**MATERIAL SUPPLIED:**
_ _ _ _ _

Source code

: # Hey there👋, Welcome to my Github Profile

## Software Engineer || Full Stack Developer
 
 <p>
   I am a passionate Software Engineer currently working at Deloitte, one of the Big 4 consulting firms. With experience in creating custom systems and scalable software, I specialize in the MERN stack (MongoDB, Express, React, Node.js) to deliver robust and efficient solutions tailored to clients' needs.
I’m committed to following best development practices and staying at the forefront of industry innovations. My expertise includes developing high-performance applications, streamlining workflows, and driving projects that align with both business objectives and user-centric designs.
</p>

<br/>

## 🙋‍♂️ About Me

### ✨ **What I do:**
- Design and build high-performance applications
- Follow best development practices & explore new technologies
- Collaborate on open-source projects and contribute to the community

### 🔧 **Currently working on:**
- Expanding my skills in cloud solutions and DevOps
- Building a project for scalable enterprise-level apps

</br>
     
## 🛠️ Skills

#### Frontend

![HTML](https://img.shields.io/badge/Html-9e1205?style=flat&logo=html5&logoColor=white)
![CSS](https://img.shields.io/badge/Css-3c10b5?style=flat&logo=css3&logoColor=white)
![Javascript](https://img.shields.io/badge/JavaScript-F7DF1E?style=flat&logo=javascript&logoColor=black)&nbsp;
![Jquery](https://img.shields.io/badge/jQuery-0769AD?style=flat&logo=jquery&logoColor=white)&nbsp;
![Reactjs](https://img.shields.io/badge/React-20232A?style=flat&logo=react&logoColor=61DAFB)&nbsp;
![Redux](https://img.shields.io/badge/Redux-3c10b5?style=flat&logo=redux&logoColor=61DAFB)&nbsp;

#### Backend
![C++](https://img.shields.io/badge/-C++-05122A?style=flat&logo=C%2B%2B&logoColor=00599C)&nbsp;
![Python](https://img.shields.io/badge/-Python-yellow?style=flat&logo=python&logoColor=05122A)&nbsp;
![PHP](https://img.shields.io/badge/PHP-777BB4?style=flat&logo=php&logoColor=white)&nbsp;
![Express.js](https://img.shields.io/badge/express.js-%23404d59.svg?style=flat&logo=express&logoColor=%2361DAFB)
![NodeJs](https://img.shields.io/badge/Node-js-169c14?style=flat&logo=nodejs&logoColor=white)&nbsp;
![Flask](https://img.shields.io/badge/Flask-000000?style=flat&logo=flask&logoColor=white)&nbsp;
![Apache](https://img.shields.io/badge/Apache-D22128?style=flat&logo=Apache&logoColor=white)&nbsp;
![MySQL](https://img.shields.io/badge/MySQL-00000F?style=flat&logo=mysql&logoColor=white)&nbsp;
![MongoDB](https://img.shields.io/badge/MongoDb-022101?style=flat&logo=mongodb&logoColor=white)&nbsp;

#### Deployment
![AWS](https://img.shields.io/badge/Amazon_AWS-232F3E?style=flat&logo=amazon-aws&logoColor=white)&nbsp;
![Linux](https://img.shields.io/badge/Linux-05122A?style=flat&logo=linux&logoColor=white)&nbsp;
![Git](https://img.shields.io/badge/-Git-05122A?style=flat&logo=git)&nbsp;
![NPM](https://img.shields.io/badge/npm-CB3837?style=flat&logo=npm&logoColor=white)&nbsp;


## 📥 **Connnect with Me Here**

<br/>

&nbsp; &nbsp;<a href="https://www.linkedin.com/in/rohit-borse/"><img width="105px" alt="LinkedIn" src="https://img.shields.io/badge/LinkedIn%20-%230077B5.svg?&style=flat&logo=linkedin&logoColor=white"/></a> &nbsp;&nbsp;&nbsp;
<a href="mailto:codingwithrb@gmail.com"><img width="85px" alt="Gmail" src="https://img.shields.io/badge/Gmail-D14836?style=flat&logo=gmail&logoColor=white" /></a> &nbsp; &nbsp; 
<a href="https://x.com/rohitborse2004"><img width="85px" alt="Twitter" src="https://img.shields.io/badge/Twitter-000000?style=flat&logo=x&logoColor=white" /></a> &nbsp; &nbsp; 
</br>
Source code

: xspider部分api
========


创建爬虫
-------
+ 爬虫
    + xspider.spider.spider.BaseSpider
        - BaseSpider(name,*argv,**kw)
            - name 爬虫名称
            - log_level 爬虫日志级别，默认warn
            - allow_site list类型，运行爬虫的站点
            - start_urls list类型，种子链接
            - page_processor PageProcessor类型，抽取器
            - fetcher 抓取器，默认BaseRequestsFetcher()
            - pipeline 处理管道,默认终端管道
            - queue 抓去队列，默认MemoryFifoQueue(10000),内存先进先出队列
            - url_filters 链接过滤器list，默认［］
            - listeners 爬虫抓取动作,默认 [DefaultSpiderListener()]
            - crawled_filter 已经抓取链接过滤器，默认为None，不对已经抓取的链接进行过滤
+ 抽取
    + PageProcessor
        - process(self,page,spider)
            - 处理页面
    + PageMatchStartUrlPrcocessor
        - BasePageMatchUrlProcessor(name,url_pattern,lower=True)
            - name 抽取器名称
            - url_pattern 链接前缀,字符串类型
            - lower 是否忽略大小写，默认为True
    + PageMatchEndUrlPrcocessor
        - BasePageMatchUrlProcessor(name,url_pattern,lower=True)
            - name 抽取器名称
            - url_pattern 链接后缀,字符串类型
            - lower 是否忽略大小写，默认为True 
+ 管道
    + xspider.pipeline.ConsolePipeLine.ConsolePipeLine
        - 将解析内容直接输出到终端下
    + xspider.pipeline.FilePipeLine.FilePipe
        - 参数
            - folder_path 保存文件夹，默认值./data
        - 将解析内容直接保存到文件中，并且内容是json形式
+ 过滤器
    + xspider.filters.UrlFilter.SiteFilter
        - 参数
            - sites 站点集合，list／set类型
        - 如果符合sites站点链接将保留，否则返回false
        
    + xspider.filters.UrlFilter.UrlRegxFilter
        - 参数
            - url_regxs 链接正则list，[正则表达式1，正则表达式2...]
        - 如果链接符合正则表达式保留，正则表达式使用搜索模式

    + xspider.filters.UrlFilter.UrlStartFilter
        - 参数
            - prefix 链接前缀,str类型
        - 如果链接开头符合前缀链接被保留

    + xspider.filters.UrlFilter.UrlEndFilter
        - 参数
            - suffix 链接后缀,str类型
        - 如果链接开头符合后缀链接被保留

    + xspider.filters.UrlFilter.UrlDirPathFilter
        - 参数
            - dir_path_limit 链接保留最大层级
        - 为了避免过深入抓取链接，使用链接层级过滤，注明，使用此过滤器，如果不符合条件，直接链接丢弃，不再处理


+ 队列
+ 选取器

_ _ _ _ _

**ASSIGNED TASK:**
Every entry above should be retyped exactly as shown.

**SOLVED PROBLEM:**
Source code

: # Hey there👋, Welcome to my Github Profile

## Software Engineer || Full Stack Developer
 
 <p>
   I am a passionate Software Engineer currently working at Deloitte, one of the Big 4 consulting firms. With experience in creating custom systems and scalable software, I specialize in the MERN stack (MongoDB, Express, React, Node.js) to deliver robust and efficient solutions tailored to clients' needs.
I’m committed to following best development practices and staying at the forefront of industry innovations. My expertise includes developing high-performance applications, streamlining workflows, and driving projects that align with both business objectives and user-centric designs.
</p>

<br/>

## 🙋‍♂️ About Me

### ✨ **What I do:**
- Design and build high-performance applications
- Follow best development practices & explore new technologies
- Collaborate on open-source projects and contribute to the community

### 🔧 **Currently working on:**
- Expanding my skills in cloud solutions and DevOps
- Building a project for scalable enterprise-level apps

</br>
     
## 🛠️ Skills

#### Frontend

![HTML](https://img.shields.io/badge/Html-9e1205?style=flat&logo=html5&logoColor=white)
![CSS](https://img.shields.io/badge/Css-3c10b5?style=flat&logo=css3&logoColor=white)
![Javascript](https://img.shields.io/badge/JavaScript-F7DF1E?style=flat&logo=javascript&logoColor=black)&nbsp;
![Jquery](https://img.shields.io/badge/jQuery-0769AD?style=flat&logo=jquery&logoColor=white)&nbsp;
![Reactjs](https://img.shields.io/badge/React-20232A?style=flat&logo=react&logoColor=61DAFB)&nbsp;
![Redux](https://img.shields.io/badge/Redux-3c10b5?style=flat&logo=redux&logoColor=61DAFB)&nbsp;

#### Backend
![C++](https://img.shields.io/badge/-C++-05122A?style=flat&logo=C%2B%2B&logoColor=00599C)&nbsp;
![Python](https://img.shields.io/badge/-Python-yellow?style=flat&logo=python&logoColor=05122A)&nbsp;
![PHP](https://img.shields.io/badge/PHP-777BB4?style=flat&logo=php&logoColor=white)&nbsp;
![Express.js](https://img.shields.io/badge/express.js-%23404d59.svg?style=flat&logo=express&logoColor=%2361DAFB)
![NodeJs](https://img.shields.io/badge/Node-js-169c14?style=flat&logo=nodejs&logoColor=white)&nbsp;
![Flask](https://img.shields.io/badge/Flask-000000?style=flat&logo=flask&logoColor=white)&nbsp;
![Apache](https://img.shields.io/badge/Apache-D22128?style=flat&logo=Apache&logoColor=white)&nbsp;
![MySQL](https://img.shields.io/badge/MySQL-00000F?style=flat&logo=mysql&logoColor=white)&nbsp;
![MongoDB](https://img.shields.io/badge/MongoDb-022101?style=flat&logo=mongodb&logoColor=white)&nbsp;

#### Deployment
![AWS](https://img.shields.io/badge/Amazon_AWS-232F3E?style=flat&logo=amazon-aws&logoColor=white)&nbsp;
![Linux](https://img.shields.io/badge/Linux-05122A?style=flat&logo=linux&logoColor=white)&nbsp;
![Git](https://img.shields.io/badge/-Git-05122A?style=flat&logo=git)&nbsp;
![NPM](https://img.shields.io/badge/npm-CB3837?style=flat&logo=npm&logoColor=white)&nbsp;


## 📥 **Connnect with Me Here**

<br/>

&nbsp; &nbsp;<a href="https://www.linkedin.com/in/rohit-borse/"><img width="105px" alt="LinkedIn" src="https://img.shields.io/badge/LinkedIn%20-%230077B5.svg?&style=flat&logo=linkedin&logoColor=white"/></a> &nbsp;&nbsp;&nbsp;
<a href="mailto:codingwithrb@gmail.com"><img width="85px" alt="Gmail" src="https://img.shields.io/badge/Gmail-D14836?style=flat&logo=gmail&logoColor=white" /></a> &nbsp; &nbsp; 
<a href="https://x.com/rohitborse2004"><img width="85px" alt="Twitter" src="https://img.shields.io/badge/Twitter-000000?style=flat&logo=x&logoColor=white" /></a> &nbsp; &nbsp; 
</br>
Source code

: xspider部分api
========


创建爬虫
-------
+ 爬虫
    + xspider.spider.spider.BaseSpider
        - BaseSpider(name,*argv,**kw)
            - name 爬虫名称
            - log_level 爬虫日志级别，默认warn
            - allow_site list类型，运行爬虫的站点
            - start_urls list类型，种子链接
            - page_processor PageProcessor类型，抽取器
            - fetcher 抓取器，默认BaseRequestsFetcher()
            - pipeline 处理管道,默认终端管道
            - queue 抓去队列，默认MemoryFifoQueue(10000),内存先进先出队列
            - url_filters 链接过滤器list，默认［］
            - listeners 爬虫抓取动作,默认 [DefaultSpiderListener()]
            - crawled_filter 已经抓取链接过滤器，默认为None，不对已经抓取的链接进行过滤
+ 抽取
    + PageProcessor
        - process(self,page,spider)
            - 处理页面
    + PageMatchStartUrlPrcocessor
        - BasePageMatchUrlProcessor(name,url_pattern,lower=True)
            - name 抽取器名称
            - url_pattern 链接前缀,字符串类型
            - lower 是否忽略大小写，默认为True
    + PageMatchEndUrlPrcocessor
        - BasePageMatchUrlProcessor(name,url_pattern,lower=True)
            - name 抽取器名称
            - url_pattern 链接后缀,字符串类型
            - lower 是否忽略大小写，默认为True 
+ 管道
    + xspider.pipeline.ConsolePipeLine.ConsolePipeLine
        - 将解析内容直接输出到终端下
    + xspider.pipeline.FilePipeLine.FilePipe
        - 参数
            - folder_path 保存文件夹，默认值./data
        - 将解析内容直接保存到文件中，并且内容是json形式
+ 过滤器
    + xspider.filters.UrlFilter.SiteFilter
        - 参数
            - sites 站点集合，list／set类型
        - 如果符合sites站点链接将保留，否则返回false
        
    + xspider.filters.UrlFilter.UrlRegxFilter
        - 参数
            - url_regxs 链接正则list，[正则表达式1，正则表达式2...]
        - 如果链接符合正则表达式保留，正则表达式使用搜索模式

    + xspider.filters.UrlFilter.UrlStartFilter
        - 参数
            - prefix 链接前缀,str类型
        - 如果链接开头符合前缀链接被保留

    + xspider.filters.UrlFilter.UrlEndFilter
        - 参数
            - suffix 链接后缀,str类型
        - 如果链接开头符合后缀链接被保留

    + xspider.filters.UrlFilter.UrlDirPathFilter
        - 参数
            - dir_path_limit 链接保留最大层级
        - 为了避免过深入抓取链接，使用链接层级过滤，注明，使用此过滤器，如果不符合条件，直接链接丢弃，不再处理


+ 队列
+ 选取器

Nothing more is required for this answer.